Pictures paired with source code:
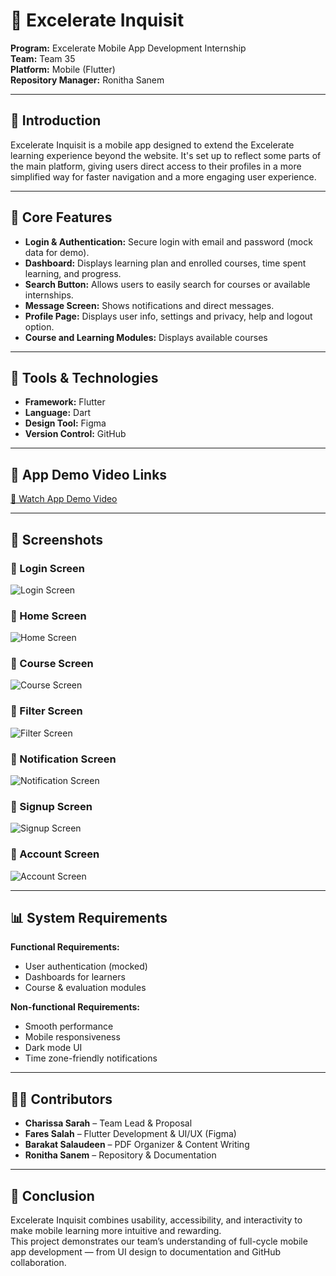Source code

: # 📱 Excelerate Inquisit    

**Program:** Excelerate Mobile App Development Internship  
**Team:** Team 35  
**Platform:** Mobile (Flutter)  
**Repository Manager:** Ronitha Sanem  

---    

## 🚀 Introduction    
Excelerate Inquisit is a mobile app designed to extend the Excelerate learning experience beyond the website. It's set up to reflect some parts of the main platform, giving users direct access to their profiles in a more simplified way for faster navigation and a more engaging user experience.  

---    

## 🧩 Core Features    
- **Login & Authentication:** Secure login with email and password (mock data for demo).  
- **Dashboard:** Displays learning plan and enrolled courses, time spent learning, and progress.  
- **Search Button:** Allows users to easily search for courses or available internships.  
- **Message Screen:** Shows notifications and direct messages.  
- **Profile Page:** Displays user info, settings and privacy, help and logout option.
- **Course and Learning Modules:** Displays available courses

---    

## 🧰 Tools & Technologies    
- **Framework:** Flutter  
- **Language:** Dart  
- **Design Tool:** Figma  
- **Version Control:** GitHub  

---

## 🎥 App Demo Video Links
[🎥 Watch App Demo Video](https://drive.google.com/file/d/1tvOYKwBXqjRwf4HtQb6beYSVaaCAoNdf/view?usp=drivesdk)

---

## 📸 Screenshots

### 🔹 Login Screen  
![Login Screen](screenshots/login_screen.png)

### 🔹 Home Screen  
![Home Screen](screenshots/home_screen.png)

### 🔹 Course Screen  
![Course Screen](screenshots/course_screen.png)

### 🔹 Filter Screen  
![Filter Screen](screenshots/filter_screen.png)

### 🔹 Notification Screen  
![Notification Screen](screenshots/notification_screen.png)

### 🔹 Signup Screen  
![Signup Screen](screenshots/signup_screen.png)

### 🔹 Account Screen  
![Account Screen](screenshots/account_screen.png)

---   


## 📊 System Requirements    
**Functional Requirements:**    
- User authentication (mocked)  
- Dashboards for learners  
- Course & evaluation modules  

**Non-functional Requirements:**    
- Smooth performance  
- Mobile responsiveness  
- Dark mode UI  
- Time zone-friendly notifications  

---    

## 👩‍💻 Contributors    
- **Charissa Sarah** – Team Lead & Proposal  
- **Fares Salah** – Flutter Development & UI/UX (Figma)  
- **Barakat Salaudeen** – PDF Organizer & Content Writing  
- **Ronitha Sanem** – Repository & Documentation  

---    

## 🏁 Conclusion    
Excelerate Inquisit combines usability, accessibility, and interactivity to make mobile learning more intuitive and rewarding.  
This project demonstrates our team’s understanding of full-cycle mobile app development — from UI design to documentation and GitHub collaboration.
---
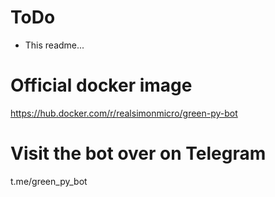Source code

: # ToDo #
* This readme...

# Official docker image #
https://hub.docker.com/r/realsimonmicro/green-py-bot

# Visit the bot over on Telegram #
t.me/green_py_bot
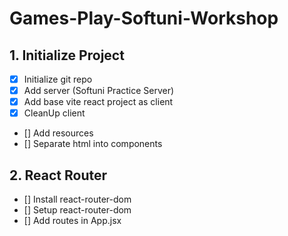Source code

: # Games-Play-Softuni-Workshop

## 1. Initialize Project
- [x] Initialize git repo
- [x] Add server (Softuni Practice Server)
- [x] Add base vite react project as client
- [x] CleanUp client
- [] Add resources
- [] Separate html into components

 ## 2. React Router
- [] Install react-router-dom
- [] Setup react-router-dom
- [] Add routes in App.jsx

◆ **Task instructions**
Copy out each line of the data above, exactly, if it lies between the line holding "- User authentication (mocked)" and the line holding "Excelerate Inquisit combines", inclusive; copy no other line.

◆ **Answer section**
- User authentication (mocked)  
- Dashboards for learners  
- Course & evaluation modules  

**Non-functional Requirements:**    
- Smooth performance  
- Mobile responsiveness  
- Dark mode UI  
- Time zone-friendly notifications  

---    

## 👩‍💻 Contributors    
- **Charissa Sarah** – Team Lead & Proposal  
- **Fares Salah** – Flutter Development & UI/UX (Figma)  
- **Barakat Salaudeen** – PDF Organizer & Content Writing  
- **Ronitha Sanem** – Repository & Documentation  

---    

## 🏁 Conclusion    
Excelerate Inquisit combines usability, accessibility, and interactivity to make mobile learning more intuitive and rewarding.  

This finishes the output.